[Exercise data Boundary: Start]

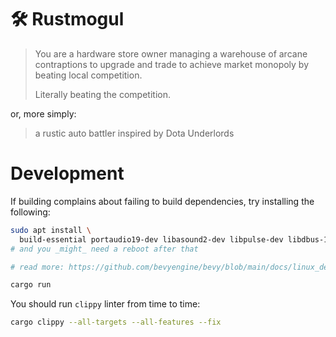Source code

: # 🛠️ Rustmogul

> You are a hardware store owner managing a warehouse of arcane contraptions to
> upgrade and trade to achieve market monopoly by beating local competition.
>
> Literally beating the competition.

or, more simply:

> a rustic auto battler inspired by Dota Underlords

# Development

If building complains about failing to build dependencies, try installing the following:

```bash
sudo apt install \
  build-essential portaudio19-dev libasound2-dev libpulse-dev libdbus-1-dev libudev-dev
# and you _might_ need a reboot after that

# read more: https://github.com/bevyengine/bevy/blob/main/docs/linux_dependencies.md
```

```bash
cargo run
```

You should run `clippy` linter from time to time:

```bash
cargo clippy --all-targets --all-features --fix
```
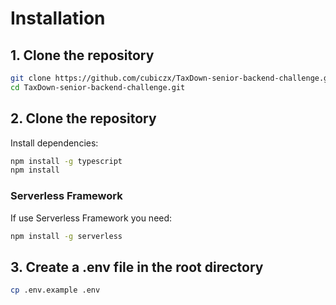 # Installation

## 1. Clone the repository

```bash
git clone https://github.com/cubiczx/TaxDown-senior-backend-challenge.git
cd TaxDown-senior-backend-challenge.git
```

## 2. Clone the repository

Install dependencies:

```bash
npm install -g typescript
npm install
```

### Serverless Framework

If use Serverless Framework you need:

```bash
npm install -g serverless
```

## 3. Create a .env file in the root directory

```bash
cp .env.example .env
```
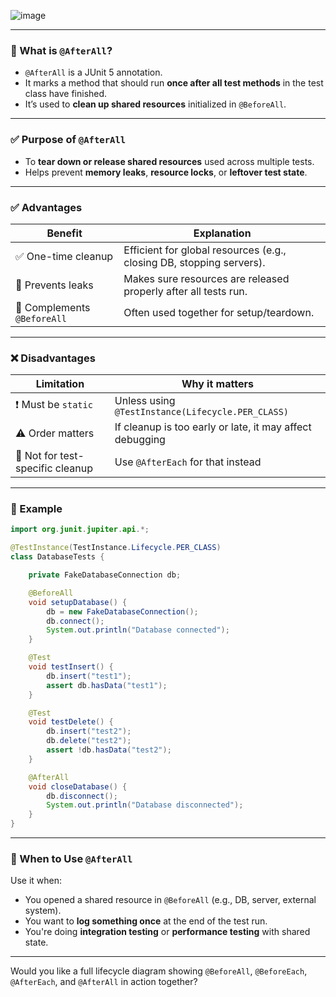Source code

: ![image](https://github.com/user-attachments/assets/7cabcb62-6d45-49ee-a74a-9eb8fc44a50c)

---

### 🔹 What is `@AfterAll`?

- `@AfterAll` is a JUnit 5 annotation.
- It marks a method that should run **once after all test methods** in the test class have finished.
- It’s used to **clean up shared resources** initialized in `@BeforeAll`.

---

### ✅ Purpose of `@AfterAll`

- To **tear down or release shared resources** used across multiple tests.
- Helps prevent **memory leaks**, **resource locks**, or **leftover test state**.

---

### ✅ Advantages

| Benefit | Explanation |
|---------|-------------|
| ✅ One-time cleanup | Efficient for global resources (e.g., closing DB, stopping servers). |
| 🧹 Prevents leaks | Makes sure resources are released properly after all tests run. |
| 🧪 Complements `@BeforeAll` | Often used together for setup/teardown. |

---

### ❌ Disadvantages

| Limitation | Why it matters |
|------------|----------------|
| ❗ Must be `static` | Unless using `@TestInstance(Lifecycle.PER_CLASS)` |
| ⚠️ Order matters | If cleanup is too early or late, it may affect debugging |
| 🔁 Not for test-specific cleanup | Use `@AfterEach` for that instead |

---

### 🧪 Example

```java
import org.junit.jupiter.api.*;

@TestInstance(TestInstance.Lifecycle.PER_CLASS)
class DatabaseTests {

    private FakeDatabaseConnection db;

    @BeforeAll
    void setupDatabase() {
        db = new FakeDatabaseConnection();
        db.connect();
        System.out.println("Database connected");
    }

    @Test
    void testInsert() {
        db.insert("test1");
        assert db.hasData("test1");
    }

    @Test
    void testDelete() {
        db.insert("test2");
        db.delete("test2");
        assert !db.hasData("test2");
    }

    @AfterAll
    void closeDatabase() {
        db.disconnect();
        System.out.println("Database disconnected");
    }
}
```

---

### 📌 When to Use `@AfterAll`

Use it when:
- You opened a shared resource in `@BeforeAll` (e.g., DB, server, external system).
- You want to **log something once** at the end of the test run.
- You're doing **integration testing** or **performance testing** with shared state.

---

Would you like a full lifecycle diagram showing `@BeforeAll`, `@BeforeEach`, `@AfterEach`, and `@AfterAll` in action together?
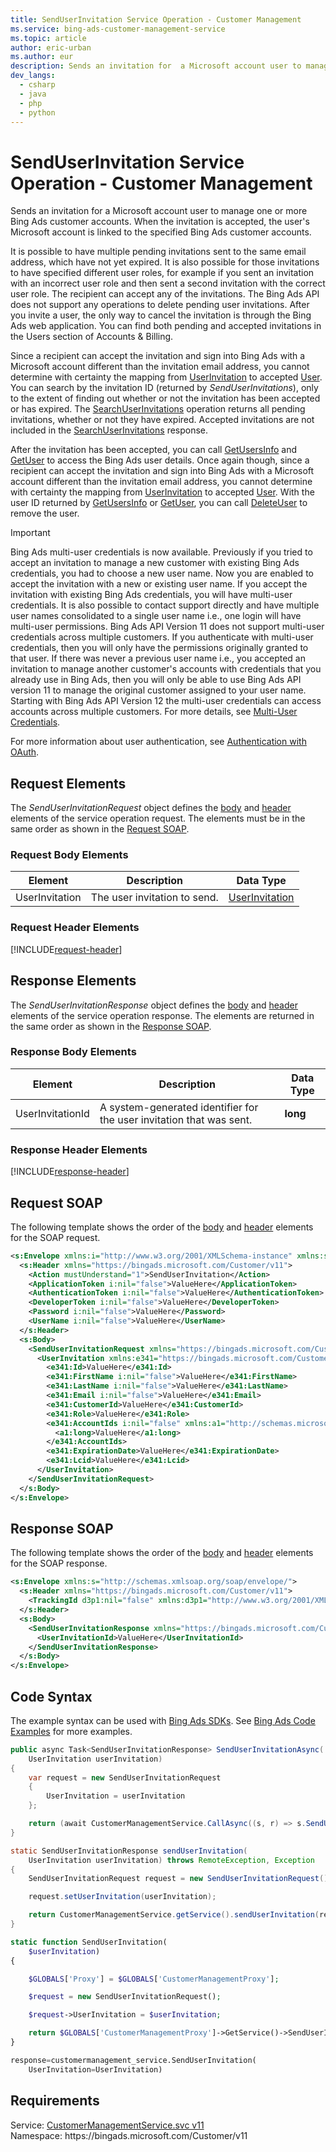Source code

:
 ```yaml
---
title: SendUserInvitation Service Operation - Customer Management
ms.service: bing-ads-customer-management-service
ms.topic: article
author: eric-urban
ms.author: eur
description: Sends an invitation for  a Microsoft account user to manage one or more Bing Ads customer accounts.
dev_langs: 
  - csharp
  - java
  - php
  - python
---
```

# SendUserInvitation Service Operation - Customer Management
Sends an invitation for  a Microsoft account user to manage one or more Bing Ads customer accounts. When the invitation is accepted, the user's Microsoft account is linked to the specified Bing Ads customer accounts.  

It is possible to have multiple pending invitations sent to the same email address, which have not yet expired. It is also possible for those invitations to have specified different user roles, for example if you sent an invitation with an incorrect user role and then sent a second invitation with the correct user role. The recipient can accept any of the invitations. The Bing Ads API does not support any operations to delete pending user invitations. After you invite a user, the only way to cancel the invitation is through the Bing Ads web application. You can find both pending and accepted invitations in the Users section of Accounts & Billing.

Since a recipient can accept the invitation and sign into Bing Ads with a Microsoft account different than the invitation email address, you cannot determine with certainty the mapping from [UserInvitation](userinvitation.md) to accepted [User](user.md). You can search by the invitation ID (returned by *SendUserInvitations*), only to the extent of finding out whether or not the invitation has been accepted or has expired. The [SearchUserInvitations](searchuserinvitations.md) operation returns all pending invitations, whether or not they have expired. Accepted invitations are not included in the [SearchUserInvitations](searchuserinvitations.md) response.  

After the invitation has been accepted, you can call [GetUsersInfo](getusersinfo.md) and [GetUser](getuser.md) to access the Bing Ads user details. Once again though, since a recipient can accept the invitation and sign into Bing Ads with a Microsoft account different than the invitation email address, you cannot determine with certainty the mapping from [UserInvitation](userinvitation.md) to accepted [User](user.md). With the user ID returned by [GetUsersInfo](getusersinfo.md) or [GetUser](getuser.md), you can call [DeleteUser](deleteuser.md) to remove the user.

> [!IMPORTANT]
> Bing Ads multi-user credentials is now available. Previously if you tried to accept an invitation to manage a new customer with existing Bing Ads credentials, you had to choose a new user name. Now you are enabled to accept the invitation with a new or existing user name. If you accept the invitation with existing Bing Ads credentials, you will have multi-user credentials. It is also possible to contact support directly and have multiple user names consolidated to a single user name i.e., one login will have multi-user permissions. Bing Ads API Version 11 does not support multi-user credentials across multiple customers. If you authenticate with multi-user credentials, then you will only have the permissions originally granted to that user. If there was never a previous user name i.e., you accepted an invitation to manage another customer's accounts with credentials that you already use in Bing Ads, then you will only be able to use Bing Ads API version 11 to manage the original customer assigned to your user name. Starting with Bing Ads API Version 12 the multi-user credentials can access accounts across multiple customers. For more details, see [Multi-User Credentials](../guides/customer-accounts.md#multi-user). 

For more information about user authentication, see [Authentication with OAuth](../guides/authentication-oauth.md).

## <a name="request"></a>Request Elements
The *SendUserInvitationRequest* object defines the [body](#request-body) and [header](#request-header) elements of the service operation request. The elements must be in the same order as shown in the [Request SOAP](#request-soap). 

### <a name="request-body"></a>Request Body Elements


|Element|Description|Data Type|
|-----------|---------------|-------------|
|<a name="userinvitation"></a>UserInvitation|The user invitation to send.|[UserInvitation](userinvitation.md)|

### <a name="request-header"></a>Request Header Elements
[!INCLUDE[request-header](./includes/request-header.md)]

## <a name="response"></a>Response Elements
The *SendUserInvitationResponse* object defines the [body](#response-body) and [header](#response-header) elements of the service operation response. The elements are returned in the same order as shown in the [Response SOAP](#response-soap).

### <a name="response-body"></a>Response Body Elements


|Element|Description|Data Type|
|-----------|---------------|-------------|
|<a name="userinvitationid"></a>UserInvitationId|A system-generated identifier for the user invitation that was sent.|**long**|

### <a name="response-header"></a>Response Header Elements
[!INCLUDE[response-header](./includes/response-header.md)]

## <a name="request-soap"></a>Request SOAP
The following template shows the order of the [body](#request-body) and [header](#request-header) elements for the SOAP request.

```xml
<s:Envelope xmlns:i="http://www.w3.org/2001/XMLSchema-instance" xmlns:s="http://schemas.xmlsoap.org/soap/envelope/">
  <s:Header xmlns="https://bingads.microsoft.com/Customer/v11">
    <Action mustUnderstand="1">SendUserInvitation</Action>
    <ApplicationToken i:nil="false">ValueHere</ApplicationToken>
    <AuthenticationToken i:nil="false">ValueHere</AuthenticationToken>
    <DeveloperToken i:nil="false">ValueHere</DeveloperToken>
    <Password i:nil="false">ValueHere</Password>
    <UserName i:nil="false">ValueHere</UserName>
  </s:Header>
  <s:Body>
    <SendUserInvitationRequest xmlns="https://bingads.microsoft.com/Customer/v11">
      <UserInvitation xmlns:e341="https://bingads.microsoft.com/Customer/v11/Entities" i:nil="false">
        <e341:Id>ValueHere</e341:Id>
        <e341:FirstName i:nil="false">ValueHere</e341:FirstName>
        <e341:LastName i:nil="false">ValueHere</e341:LastName>
        <e341:Email i:nil="false">ValueHere</e341:Email>
        <e341:CustomerId>ValueHere</e341:CustomerId>
        <e341:Role>ValueHere</e341:Role>
        <e341:AccountIds i:nil="false" xmlns:a1="http://schemas.microsoft.com/2003/10/Serialization/Arrays">
          <a1:long>ValueHere</a1:long>
        </e341:AccountIds>
        <e341:ExpirationDate>ValueHere</e341:ExpirationDate>
        <e341:Lcid>ValueHere</e341:Lcid>
      </UserInvitation>
    </SendUserInvitationRequest>
  </s:Body>
</s:Envelope>
```

## <a name="response-soap"></a>Response SOAP
The following template shows the order of the [body](#response-body) and [header](#response-header) elements for the SOAP response.

```xml
<s:Envelope xmlns:s="http://schemas.xmlsoap.org/soap/envelope/">
  <s:Header xmlns="https://bingads.microsoft.com/Customer/v11">
    <TrackingId d3p1:nil="false" xmlns:d3p1="http://www.w3.org/2001/XMLSchema-instance">ValueHere</TrackingId>
  </s:Header>
  <s:Body>
    <SendUserInvitationResponse xmlns="https://bingads.microsoft.com/Customer/v11">
      <UserInvitationId>ValueHere</UserInvitationId>
    </SendUserInvitationResponse>
  </s:Body>
</s:Envelope>
```

## <a name="example"></a>Code Syntax
The example syntax can be used with [Bing Ads SDKs](../guides/client-libraries.md). See [Bing Ads Code Examples](../guides/code-examples.md) for more examples.
```csharp
public async Task<SendUserInvitationResponse> SendUserInvitationAsync(
    UserInvitation userInvitation)
{
    var request = new SendUserInvitationRequest
    {
        UserInvitation = userInvitation
    };

    return (await CustomerManagementService.CallAsync((s, r) => s.SendUserInvitationAsync(r), request));
}
```
```java
static SendUserInvitationResponse sendUserInvitation(
    UserInvitation userInvitation) throws RemoteException, Exception
{
    SendUserInvitationRequest request = new SendUserInvitationRequest();

    request.setUserInvitation(userInvitation);

    return CustomerManagementService.getService().sendUserInvitation(request);
}
```
```php
static function SendUserInvitation(
    $userInvitation)
{

    $GLOBALS['Proxy'] = $GLOBALS['CustomerManagementProxy'];

    $request = new SendUserInvitationRequest();

    $request->UserInvitation = $userInvitation;

    return $GLOBALS['CustomerManagementProxy']->GetService()->SendUserInvitation($request);
}
```
```python
response=customermanagement_service.SendUserInvitation(
    UserInvitation=UserInvitation)
```

## Requirements
Service: [CustomerManagementService.svc v11](https://clientcenter.api.bingads.microsoft.com/Api/CustomerManagement/v11/CustomerManagementService.svc)  
Namespace: https\://bingads.microsoft.com/Customer/v11  

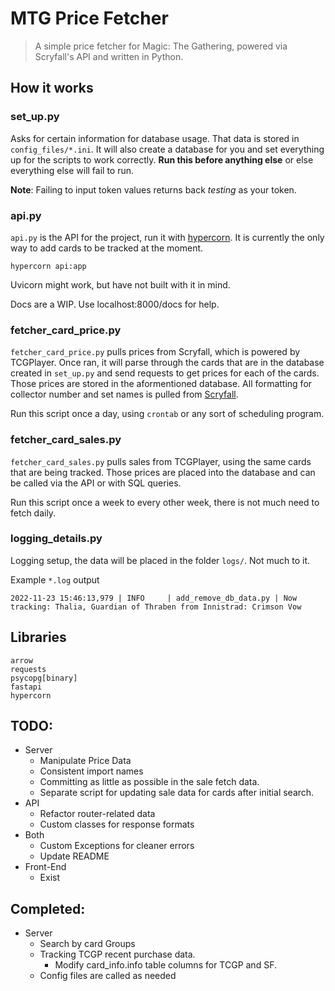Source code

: # MTG Price Fetcher
> A simple price fetcher for Magic: The Gathering, powered via Scryfall's API and written in Python.

## How it works

### set_up.py
Asks for certain information for database usage. That data is stored in `config_files/*.ini`. It will also create a database for you and set everything up for the scripts to work correctly.  **Run this before anything else** or else everything else will fail to run. 

**Note**: Failing to input token values returns back *testing* as your token. 

### api.py
`api.py` is the API for the project, run it with [hypercorn](https://pgjones.gitlab.io/hypercorn/). It is currently the only way to add cards to be tracked at the moment.

    hypercorn api:app

Uvicorn might work, but have not built with it in mind.

Docs are a WIP. Use localhost:8000/docs for help.

### fetcher_card_price.py
`fetcher_card_price.py` pulls prices from Scryfall, which is powered by TCGPlayer. Once ran, it will parse through the cards that are in the database created in `set_up.py` and send requests to get prices for each of the cards. Those prices are stored in the aformentioned database. All formatting for collector number and set names is pulled from [Scryfall](https://scryfall.com/sets).

Run this script once a day, using `crontab` or any sort of scheduling program.

### fetcher_card_sales.py
`fetcher_card_sales.py` pulls sales from TCGPlayer, using the same cards that are being tracked. Those prices are placed into the database and can be called via the API or with SQL queries. 

Run this script once a week to every other week, there is not much need to fetch daily.

### logging_details.py
Logging setup, the data will be placed in the folder `logs/`. Not much to it.

Example `*.log` output
```log
2022-11-23 15:46:13,979 | INFO     | add_remove_db_data.py | Now tracking: Thalia, Guardian of Thraben from Innistrad: Crimson Vow
```

## Libraries
    arrow
    requests
    psycopg[binary]
    fastapi
    hypercorn

## TODO:
- Server
    - Manipulate Price Data
    - Consistent import names
    - Committing as little as possible in the sale fetch data.
    - Separate script for updating sale data for cards after initial search.
- API
    - Refactor router-related data
    - Custom classes for response formats
- Both
    - Custom Exceptions for cleaner errors
    - Update README
- Front-End
    - Exist

## Completed:
- Server
    - Search by card Groups
    - Tracking TCGP recent purchase data. 
        - Modify card_info.info table columns for TCGP and SF.
    - Config files are called as needed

[Exercise data Boundary: End]

**What you will do**
Each line from the first line of the records through the line containing "it matters |" must be reproduced exactly, with both ends included and all pictures omitted; nothing else belongs in the answer.

**Worked solution**
Source code

: # 🛠️ Rustmogul

> You are a hardware store owner managing a warehouse of arcane contraptions to
> upgrade and trade to achieve market monopoly by beating local competition.
>
> Literally beating the competition.

or, more simply:

> a rustic auto battler inspired by Dota Underlords

# Development

If building complains about failing to build dependencies, try installing the following:

```bash
sudo apt install \
  build-essential portaudio19-dev libasound2-dev libpulse-dev libdbus-1-dev libudev-dev
# and you _might_ need a reboot after that

# read more: https://github.com/bevyengine/bevy/blob/main/docs/linux_dependencies.md
```

```bash
cargo run
```

You should run `clippy` linter from time to time:

```bash
cargo clippy --all-targets --all-features --fix
```
 # Installation

## 1. Clone the repository

```bash
git clone https://github.com/cubiczx/TaxDown-senior-backend-challenge.git
cd TaxDown-senior-backend-challenge.git
```

## 2. Clone the repository

Install dependencies:

```bash
npm install -g typescript
npm install
```

### Serverless Framework

If use Serverless Framework you need:

```bash
npm install -g serverless
```

## 3. Create a .env file in the root directory

```bash
cp .env.example .env
```
Source code

: ![image](https://github.com/user-attachments/assets/7cabcb62-6d45-49ee-a74a-9eb8fc44a50c)

---

### 🔹 What is `@AfterAll`?

- `@AfterAll` is a JUnit 5 annotation.
- It marks a method that should run **once after all test methods** in the test class have finished.
- It’s used to **clean up shared resources** initialized in `@BeforeAll`.

---

### ✅ Purpose of `@AfterAll`

- To **tear down or release shared resources** used across multiple tests.
- Helps prevent **memory leaks**, **resource locks**, or **leftover test state**.

---

### ✅ Advantages

| Benefit | Explanation |
|---------|-------------|
| ✅ One-time cleanup | Efficient for global resources (e.g., closing DB, stopping servers). |
| 🧹 Prevents leaks | Makes sure resources are released properly after all tests run. |
| 🧪 Complements `@BeforeAll` | Often used together for setup/teardown. |

---

### ❌ Disadvantages

| Limitation | Why it matters |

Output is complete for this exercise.